The clock is ticking on Delek Group’s sales of Phoenix Insurance to the U.S. investor Jared Kushner.
Kushner, the scion of a wealthy Jewish real estate family from New Jersey and the son-in-law of property magnate Donald Trump, has received one extension on his exclusive right to bid for the company, which expires on September 30. Informed sources say that if he does not receive an indication from Israeli regulatory authorities that they are prepared to approve the sale, he will probably drop out.
Selling Phoenix is a key part of Delek’s strategy of shedding most of its wide range of businesses to focus on energy exploration and production, particularly the Tamar and Leviathan gas fields. Kushner Funding agreed in July to pay 1.7 billion shekels ($480 million) for a controlling 47% stake of Phoenix, which would leave Yitzhak Tshuav’s Delek Group without any financial services holdings.
In addition, the sale would put the group in compliance with the new Business Concentration Law, which requires large holding companies to divest either their financial or nonfinancial holdings within six years. Tshuva is interested enough in selling Phoenix that he is apparently prepared to settle for less than its full value.
For the Kushner family, which seeks to expand its holdings in Israel, the main obstacle to completing the acquisition is obtaining an insurance license from the director of the Finance Ministry’s Capital Market, Insurance and Savings Department, Dorit Salinger.
To do that, Kushner will have to bare all financially before the treasury, most importantly proving that the group has at least 3.2 billion shekels in cash and clear assets. New regulations require anyone holding an insurance license to have 2.5 times the shareholders’ equity of the company they own multiplied by the ownership stake they are ac quiring.
Sources close to the group say that the family’s real estate, hotel, financial and media businesses are big and solvent enough to meet the treasury’s minimum capital requirement.
Nevertheless, investment bankers have been saying the Kushners have put out feelers for potential investment partners in the Phoenix deal. It’s not clear whether they are seeking financial investors, who might take a single-digit stake in the insurer, or a strategic investor, who would then need to apply for insurance license separately, adding to the time it would take to complete the purchase.
Another problem the Phoenix sale faces in Delek’s offer to lend Kushner 1 billion shekels of the purchase price to finance the deal.

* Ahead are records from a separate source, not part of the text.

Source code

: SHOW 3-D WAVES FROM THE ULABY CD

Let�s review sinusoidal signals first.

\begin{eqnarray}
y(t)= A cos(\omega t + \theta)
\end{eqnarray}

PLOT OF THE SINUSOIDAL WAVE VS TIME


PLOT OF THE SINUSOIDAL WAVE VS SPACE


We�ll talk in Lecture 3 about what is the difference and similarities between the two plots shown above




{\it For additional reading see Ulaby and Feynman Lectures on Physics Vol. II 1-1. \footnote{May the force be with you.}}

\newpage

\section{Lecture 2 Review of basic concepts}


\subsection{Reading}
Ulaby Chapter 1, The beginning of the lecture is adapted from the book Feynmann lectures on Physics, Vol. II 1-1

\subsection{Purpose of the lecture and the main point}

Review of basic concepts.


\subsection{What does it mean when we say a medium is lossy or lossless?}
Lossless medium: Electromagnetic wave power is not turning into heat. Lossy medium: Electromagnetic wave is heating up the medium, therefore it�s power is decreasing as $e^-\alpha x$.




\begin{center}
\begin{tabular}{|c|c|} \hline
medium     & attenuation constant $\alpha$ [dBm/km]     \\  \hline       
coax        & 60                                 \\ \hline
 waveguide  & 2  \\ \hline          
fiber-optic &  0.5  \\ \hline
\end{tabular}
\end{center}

The sellers’ loan would be for four or five years and carry interest of 4.75%. Kushner would pledge the shares he is buying as collateral and will probably half to add more.

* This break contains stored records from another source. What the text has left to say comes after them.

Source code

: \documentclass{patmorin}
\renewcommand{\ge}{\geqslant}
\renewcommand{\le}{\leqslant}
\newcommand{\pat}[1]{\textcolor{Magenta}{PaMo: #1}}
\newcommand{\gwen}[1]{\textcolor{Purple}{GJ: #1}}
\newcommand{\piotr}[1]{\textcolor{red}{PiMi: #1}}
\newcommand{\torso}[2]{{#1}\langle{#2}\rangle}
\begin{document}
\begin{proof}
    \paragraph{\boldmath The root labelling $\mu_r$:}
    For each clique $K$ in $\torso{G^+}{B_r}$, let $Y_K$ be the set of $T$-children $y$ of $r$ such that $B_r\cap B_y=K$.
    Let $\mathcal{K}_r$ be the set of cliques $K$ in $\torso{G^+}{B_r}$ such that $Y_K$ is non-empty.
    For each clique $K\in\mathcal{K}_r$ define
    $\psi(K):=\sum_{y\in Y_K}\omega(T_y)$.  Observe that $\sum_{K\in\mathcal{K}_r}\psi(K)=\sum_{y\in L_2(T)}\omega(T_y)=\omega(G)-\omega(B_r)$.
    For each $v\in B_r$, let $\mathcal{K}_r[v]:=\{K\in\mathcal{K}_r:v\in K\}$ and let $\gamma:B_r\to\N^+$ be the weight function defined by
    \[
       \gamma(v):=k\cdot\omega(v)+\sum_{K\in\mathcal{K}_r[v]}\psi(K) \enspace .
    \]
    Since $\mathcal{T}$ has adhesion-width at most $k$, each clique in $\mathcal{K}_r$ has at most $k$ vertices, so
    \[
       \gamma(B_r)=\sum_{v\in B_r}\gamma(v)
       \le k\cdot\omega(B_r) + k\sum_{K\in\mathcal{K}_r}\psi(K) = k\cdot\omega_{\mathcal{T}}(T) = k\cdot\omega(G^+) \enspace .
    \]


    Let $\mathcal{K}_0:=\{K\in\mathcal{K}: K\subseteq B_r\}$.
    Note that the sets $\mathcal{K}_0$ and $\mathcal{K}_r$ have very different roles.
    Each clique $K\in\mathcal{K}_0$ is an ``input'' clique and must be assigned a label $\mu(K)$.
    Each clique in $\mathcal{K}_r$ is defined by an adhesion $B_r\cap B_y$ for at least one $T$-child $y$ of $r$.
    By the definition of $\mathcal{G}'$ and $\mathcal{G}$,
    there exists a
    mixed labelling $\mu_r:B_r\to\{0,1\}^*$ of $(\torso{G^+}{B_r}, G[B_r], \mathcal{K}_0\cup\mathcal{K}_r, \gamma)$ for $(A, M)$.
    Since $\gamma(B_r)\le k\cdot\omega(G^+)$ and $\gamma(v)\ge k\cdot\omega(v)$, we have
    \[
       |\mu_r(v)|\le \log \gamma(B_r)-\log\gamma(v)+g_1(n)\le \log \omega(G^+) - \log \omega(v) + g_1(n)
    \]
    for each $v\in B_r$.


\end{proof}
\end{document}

From Delek’s point of view, the loan may be necessary to close the deal, but it would mean the return it gets on the nine years it held Phoenix would be a paltry 4%. It would also mean that Delek effectively continues to control the company. For this reason, the Kushners may be seeking coinvestors that can help finance the deal without the loan.
Another way Tshuva is easing the way for Kushner Funding is by taking out a 200-million-shekel dividend from Phoenix later this month, part of which will go towards lowering the final sale price.

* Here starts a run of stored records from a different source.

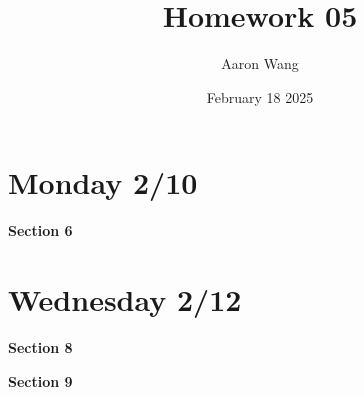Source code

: \documentclass{article}
\title{Homework 05}
\author{Aaron Wang}
\date{February 18 2025}
\begin{document}
\maketitle
\section{Monday 2/10}
\begin{large}
 \textbf{Section 6}   
\end{large}
\begin{enumerate}
    \newpage
    \newpage
    \newpage
    \newpage
    \newpage
    \newpage
    \newpage
\end{enumerate}
\newpage
\section{Wednesday 2/12}
\begin{large}
 \textbf{Section 8}   
\end{large}
\begin{enumerate}
    
    
    
    
\end{enumerate}
\newpage
\begin{large}
 \textbf{Section 9}   
\end{large}
\begin{enumerate}
    
    \newpage
    
    
    
\end{enumerate}
\end{document}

On the other hand, the value of Phoenix keeps growing as the sale is delayed. The price is based on the insurance company’s shareholders equity at the end of 2013, which was 3.63 billion shekels. However, the two sides agreed that the figure would grow at a 5% annual rate, which has already added another 160 million shekels to the selling price.
The treasury is examining the Kushner family history, in particular how involved Jared Kushner’s father, Charles, is in it. In 2005, Charles Kushner was convicted of making illegal campaign contributions, tax evasion and witness tampering and sentenced to two years in prison.
In the end, the Kushners could seek a lower price. Operation Protective Edge has cast a pall over Israel’s economy, Phoenix’s second-quarter financial report was weak and Tshuva is anxious to sell.